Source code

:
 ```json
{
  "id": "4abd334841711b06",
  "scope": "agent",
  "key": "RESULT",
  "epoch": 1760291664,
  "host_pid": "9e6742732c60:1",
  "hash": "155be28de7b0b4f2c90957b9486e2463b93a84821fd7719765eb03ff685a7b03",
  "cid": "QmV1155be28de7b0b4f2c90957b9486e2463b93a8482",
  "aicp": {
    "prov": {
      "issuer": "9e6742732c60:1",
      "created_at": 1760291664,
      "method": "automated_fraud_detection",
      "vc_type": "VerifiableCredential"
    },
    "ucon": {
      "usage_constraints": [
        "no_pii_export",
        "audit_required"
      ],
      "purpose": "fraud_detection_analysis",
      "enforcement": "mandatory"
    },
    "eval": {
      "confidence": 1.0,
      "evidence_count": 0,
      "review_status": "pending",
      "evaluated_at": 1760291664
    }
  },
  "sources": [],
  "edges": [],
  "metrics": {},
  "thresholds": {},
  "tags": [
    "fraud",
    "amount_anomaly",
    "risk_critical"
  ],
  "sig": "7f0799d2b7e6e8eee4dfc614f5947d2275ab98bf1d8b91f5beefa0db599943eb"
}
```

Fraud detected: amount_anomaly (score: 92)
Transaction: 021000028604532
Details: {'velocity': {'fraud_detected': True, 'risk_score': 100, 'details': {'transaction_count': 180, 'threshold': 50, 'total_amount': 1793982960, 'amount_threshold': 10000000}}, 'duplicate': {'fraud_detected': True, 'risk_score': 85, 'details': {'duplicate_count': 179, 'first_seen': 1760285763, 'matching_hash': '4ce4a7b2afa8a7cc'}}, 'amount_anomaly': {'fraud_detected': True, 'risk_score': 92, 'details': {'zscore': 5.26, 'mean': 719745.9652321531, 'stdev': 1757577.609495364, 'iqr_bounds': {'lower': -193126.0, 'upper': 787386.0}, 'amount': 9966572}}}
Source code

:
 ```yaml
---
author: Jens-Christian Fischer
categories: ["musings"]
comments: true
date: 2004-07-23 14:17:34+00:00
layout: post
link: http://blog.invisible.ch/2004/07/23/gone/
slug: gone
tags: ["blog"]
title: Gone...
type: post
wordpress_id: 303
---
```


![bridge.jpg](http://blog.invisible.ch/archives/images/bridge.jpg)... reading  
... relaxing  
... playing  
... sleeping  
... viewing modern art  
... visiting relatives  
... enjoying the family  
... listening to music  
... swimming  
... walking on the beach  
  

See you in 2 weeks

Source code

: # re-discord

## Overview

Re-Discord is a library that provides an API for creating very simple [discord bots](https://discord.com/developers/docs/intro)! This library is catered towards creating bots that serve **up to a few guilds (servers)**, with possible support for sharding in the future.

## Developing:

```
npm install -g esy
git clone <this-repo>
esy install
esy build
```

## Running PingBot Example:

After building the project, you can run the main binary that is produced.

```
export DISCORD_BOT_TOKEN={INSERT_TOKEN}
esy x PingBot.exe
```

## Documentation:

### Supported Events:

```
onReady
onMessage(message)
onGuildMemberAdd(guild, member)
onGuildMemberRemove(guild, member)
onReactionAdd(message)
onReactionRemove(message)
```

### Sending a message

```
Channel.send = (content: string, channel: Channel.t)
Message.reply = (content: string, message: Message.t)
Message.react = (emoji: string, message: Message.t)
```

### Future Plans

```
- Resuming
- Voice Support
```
· · · · · · ·
→ **Task requirements**:
The records above need to be retyped exactly.

→ **Result**:
Source code

:
 ```json
{
  "id": "4abd334841711b06",
  "scope": "agent",
  "key": "RESULT",
  "epoch": 1760291664,
  "host_pid": "9e6742732c60:1",
  "hash": "155be28de7b0b4f2c90957b9486e2463b93a84821fd7719765eb03ff685a7b03",
  "cid": "QmV1155be28de7b0b4f2c90957b9486e2463b93a8482",
  "aicp": {
    "prov": {
      "issuer": "9e6742732c60:1",
      "created_at": 1760291664,
      "method": "automated_fraud_detection",
      "vc_type": "VerifiableCredential"
    },
    "ucon": {
      "usage_constraints": [
        "no_pii_export",
        "audit_required"
      ],
      "purpose": "fraud_detection_analysis",
      "enforcement": "mandatory"
    },
    "eval": {
      "confidence": 1.0,
      "evidence_count": 0,
      "review_status": "pending",
      "evaluated_at": 1760291664
    }
  },
  "sources": [],
  "edges": [],
  "metrics": {},
  "thresholds": {},
  "tags": [
    "fraud",
    "amount_anomaly",
    "risk_critical"
  ],
  "sig": "7f0799d2b7e6e8eee4dfc614f5947d2275ab98bf1d8b91f5beefa0db599943eb"
}
```

Fraud detected: amount_anomaly (score: 92)
Transaction: 021000028604532
Details: {'velocity': {'fraud_detected': True, 'risk_score': 100, 'details': {'transaction_count': 180, 'threshold': 50, 'total_amount': 1793982960, 'amount_threshold': 10000000}}, 'duplicate': {'fraud_detected': True, 'risk_score': 85, 'details': {'duplicate_count': 179, 'first_seen': 1760285763, 'matching_hash': '4ce4a7b2afa8a7cc'}}, 'amount_anomaly': {'fraud_detected': True, 'risk_score': 92, 'details': {'zscore': 5.26, 'mean': 719745.9652321531, 'stdev': 1757577.609495364, 'iqr_bounds': {'lower': -193126.0, 'upper': 787386.0}, 'amount': 9966572}}}
Source code

:
 ```yaml
---
author: Jens-Christian Fischer
categories: ["musings"]
comments: true
date: 2004-07-23 14:17:34+00:00
layout: post
link: http://blog.invisible.ch/2004/07/23/gone/
slug: gone
tags: ["blog"]
title: Gone...
type: post
wordpress_id: 303
---
```


![bridge.jpg](http://blog.invisible.ch/archives/images/bridge.jpg)... reading  
... relaxing  
... playing  
... sleeping  
... viewing modern art  
... visiting relatives  
... enjoying the family  
... listening to music  
... swimming  
... walking on the beach  
  

See you in 2 weeks

Source code

: # re-discord

## Overview

Re-Discord is a library that provides an API for creating very simple [discord bots](https://discord.com/developers/docs/intro)! This library is catered towards creating bots that serve **up to a few guilds (servers)**, with possible support for sharding in the future.

## Developing:

```
npm install -g esy
git clone <this-repo>
esy install
esy build
```

## Running PingBot Example:

After building the project, you can run the main binary that is produced.

```
export DISCORD_BOT_TOKEN={INSERT_TOKEN}
esy x PingBot.exe
```

## Documentation:

### Supported Events:

```
onReady
onMessage(message)
onGuildMemberAdd(guild, member)
onGuildMemberRemove(guild, member)
onReactionAdd(message)
onReactionRemove(message)
```

### Sending a message

```
Channel.send = (content: string, channel: Channel.t)
Message.reply = (content: string, message: Message.t)
Message.react = (emoji: string, message: Message.t)
```

### Future Plans

```
- Resuming
- Voice Support
```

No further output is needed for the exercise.